[Collected data]
──────
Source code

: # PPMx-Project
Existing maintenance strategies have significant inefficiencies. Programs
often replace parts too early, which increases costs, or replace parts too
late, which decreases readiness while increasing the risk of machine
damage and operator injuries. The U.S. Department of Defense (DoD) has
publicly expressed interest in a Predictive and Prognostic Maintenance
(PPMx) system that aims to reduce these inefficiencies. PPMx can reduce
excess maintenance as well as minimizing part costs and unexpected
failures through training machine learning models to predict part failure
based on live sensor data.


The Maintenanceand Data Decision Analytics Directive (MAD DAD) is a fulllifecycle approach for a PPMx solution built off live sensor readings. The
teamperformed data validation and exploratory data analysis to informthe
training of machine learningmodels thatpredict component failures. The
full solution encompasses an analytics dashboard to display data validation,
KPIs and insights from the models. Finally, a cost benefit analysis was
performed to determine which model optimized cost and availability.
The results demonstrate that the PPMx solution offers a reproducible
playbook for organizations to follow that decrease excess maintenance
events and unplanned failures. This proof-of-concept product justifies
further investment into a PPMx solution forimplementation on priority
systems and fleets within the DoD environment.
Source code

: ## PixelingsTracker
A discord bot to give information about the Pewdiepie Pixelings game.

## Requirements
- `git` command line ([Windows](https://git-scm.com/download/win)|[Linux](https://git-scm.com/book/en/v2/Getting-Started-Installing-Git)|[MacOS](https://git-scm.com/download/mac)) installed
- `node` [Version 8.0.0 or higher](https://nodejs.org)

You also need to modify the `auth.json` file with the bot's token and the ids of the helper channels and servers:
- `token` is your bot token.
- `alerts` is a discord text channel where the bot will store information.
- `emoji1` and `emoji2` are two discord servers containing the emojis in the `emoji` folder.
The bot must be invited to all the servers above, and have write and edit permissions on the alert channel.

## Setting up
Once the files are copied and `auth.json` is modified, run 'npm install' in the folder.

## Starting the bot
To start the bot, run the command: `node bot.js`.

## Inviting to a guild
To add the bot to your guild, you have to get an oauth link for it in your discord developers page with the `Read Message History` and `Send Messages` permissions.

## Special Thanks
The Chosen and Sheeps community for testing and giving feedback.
──────
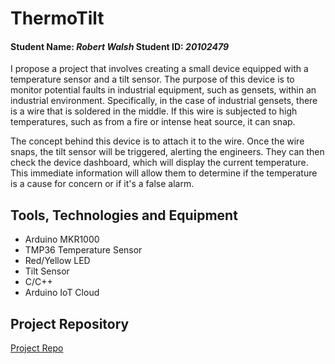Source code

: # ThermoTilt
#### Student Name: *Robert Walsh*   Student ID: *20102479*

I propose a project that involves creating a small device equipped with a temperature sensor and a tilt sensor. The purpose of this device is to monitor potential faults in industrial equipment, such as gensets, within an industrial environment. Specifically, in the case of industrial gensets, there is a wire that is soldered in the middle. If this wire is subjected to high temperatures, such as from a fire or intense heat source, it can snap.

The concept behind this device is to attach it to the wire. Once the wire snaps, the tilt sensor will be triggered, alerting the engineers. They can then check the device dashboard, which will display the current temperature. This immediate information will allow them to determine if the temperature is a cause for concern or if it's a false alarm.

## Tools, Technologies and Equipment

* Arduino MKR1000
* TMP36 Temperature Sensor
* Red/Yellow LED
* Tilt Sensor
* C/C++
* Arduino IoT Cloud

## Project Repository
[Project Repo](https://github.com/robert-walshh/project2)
──────
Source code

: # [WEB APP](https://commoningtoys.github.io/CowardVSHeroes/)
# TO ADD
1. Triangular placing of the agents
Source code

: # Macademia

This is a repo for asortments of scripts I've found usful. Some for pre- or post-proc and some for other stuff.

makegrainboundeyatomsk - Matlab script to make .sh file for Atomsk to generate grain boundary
──────
▶ Exercise directions: All lines above between those holding "## Tools, Technologies and Equipment" and "[Project Repo](https://github.com/robert-walshh/project2)", inclusive, must be set down unchanged, and no other line may be included.

▶ Expected answer:
## Tools, Technologies and Equipment

* Arduino MKR1000
* TMP36 Temperature Sensor
* Red/Yellow LED
* Tilt Sensor
* C/C++
* Arduino IoT Cloud

## Project Repository
[Project Repo](https://github.com/robert-walshh/project2)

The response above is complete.